The Employers' Association

The Employers’ Association (TEA) is a not-for-profit employers’ association, formed in 1939, with offices in Grand Rapids serving the West Michigan employer community. We help more than 600 member companies maximize employee productivity and minimize employer liability through human resources and management advice, training, survey data, and consulting services.

TEA is in the business of helping people. This blog is intended to address human issues, concerns and the things that impact people - be they self-perpetuated or externally imposed. Feel free to respond to the thoughts presented here, for without each other, we are nothing!

Wednesday, October 28, 2015


Communicating effectively is a process.  If viewed as an event, change will not be lasting.  People must become involved in transition, their ideas encouraged and fostered, with credit for positive change being given to them while “blame” for failure is assumed by whomever is truly responsible – and often by Management (or yourself) if no one act or event can be identified as being “at fault.”  We must focus on “fixing the crime” rather than imprisoning the perpetrator.  We should draw a verbal line in the sand and discuss “going forward” rather than stressing over things already said and done that cannot be taken back.  What good is it if we take the time to identify WHO left the barn door open while the animals are wandering further from home with each passing moment?  We must prioritize our communications to make them part of an effective process – beginning with what must be accomplished or resolved before taking the time to establish who is at fault or what was done to cause the problem.  Sometimes we learn more from failure than we do from success – failure often being a necessity for change – as long as learning from failure is a positive one-time experience rather than something repeated without consequence.  When others are involved, engaged and provided with transparent communications BEFORE change happens they tend to pull together for the “common good” rather than for their own personal gain.

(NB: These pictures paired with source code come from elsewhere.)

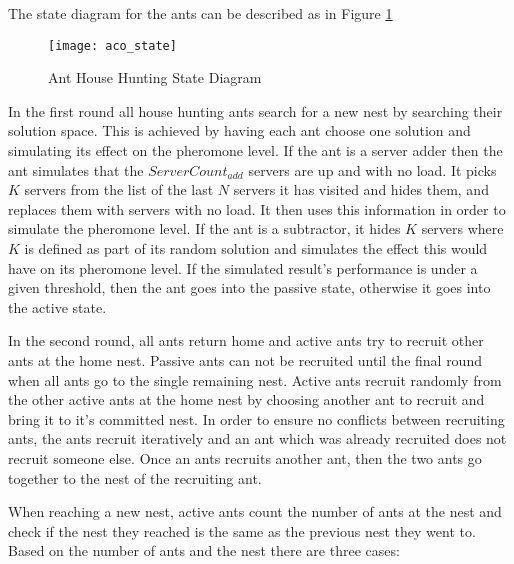 The state diagram for the ants can be described as in Figure \ref{fig:anthousehuntingstate}

\begin{figure}
	\centering
	\texttt{[image: aco\_state]}
	\caption{Ant House Hunting State Diagram}
	\label{fig:anthousehuntingstate}
\end{figure}

In the first round all house hunting ants search for a new nest by searching their solution space. This is achieved by having each ant choose one solution and simulating its effect on the pheromone level. If the ant is a server adder then the ant simulates that the $ServerCount_{add}$ servers are up and with no load. It picks $K$ servers from the list of the last $N$ servers it has visited and hides them, and replaces them with servers with no load. It then uses this information in order to simulate the pheromone level. If the ant is a subtractor, it hides $K$ servers where $K$ is defined as part of its random solution and simulates the effect this would have on its pheromone level. If the simulated result's performance is under a given threshold, then the ant goes into the passive state, otherwise it goes into the active state.

In the second round, all ants return home and active ants try to recruit other ants at the home nest. Passive ants can not be recruited until the final round when all ants go to the single remaining nest. Active ants recruit randomly from the other active ants at the home nest by choosing another ant to recruit and bring it to it's committed nest. In order to ensure no conflicts between recruiting ants, the ants recruit iteratively and an ant which was already recruited does not recruit someone else. Once an ants recruits another ant, then the two ants go together to the nest of the recruiting ant.

When reaching a new nest, active ants count the number of ants at the nest and check if the nest they reached is the same as the previous nest they went to. Based on the number of ants and the nest there are three cases:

As employees become invested in the organization, management often is seen as the galvanizing communicator of change rather than the initiator of hysteria.  Decisions regarding processes change and workforce adjustments are easier to implement when employees feel involved in the business’ direction.  Knowledgeable employees having the ability to speak up (being heard rather than ignored) usually understand the need for change, often anticipating it long before Management is willing to act.  In personal situations, communicating effectively by seeking input from those involved and asking for ideas rather than ALWAYS providing solutions will help us to accomplish more by expending less time, effort and energy.  It is always more effective to have two or more invested parties working towards the resolution of an issue or concern than it is to “do it all alone” (even if you think that doing things yourself will get them done right). 

Whether large or small – manufacturing or service – privately or publicly owned – businesses must exhibit a
“selfless, thankless perseverance” if employees are to become key initiators of change.  Praise loudly (while correcting softly) must be the mantra of leadership-driven change.  Credibility is the cornerstone of employee involvement (which, if tarnished, must be painfully rebuilt over a long period of time).  Providing feedback on the accomplishment of key outcomes is necessary to measure the effectiveness of change.  Involving employees (whenever possible) in the decision-making process helps both good and bad news be more readily accepted.  The same principles, when universally applied to any relationship (not just those we have in a work setting) will accomplish great things through the “pulling together” of diverse thoughts, ideas and perspectives as new paths are discovered and unimagined destinations are revealed.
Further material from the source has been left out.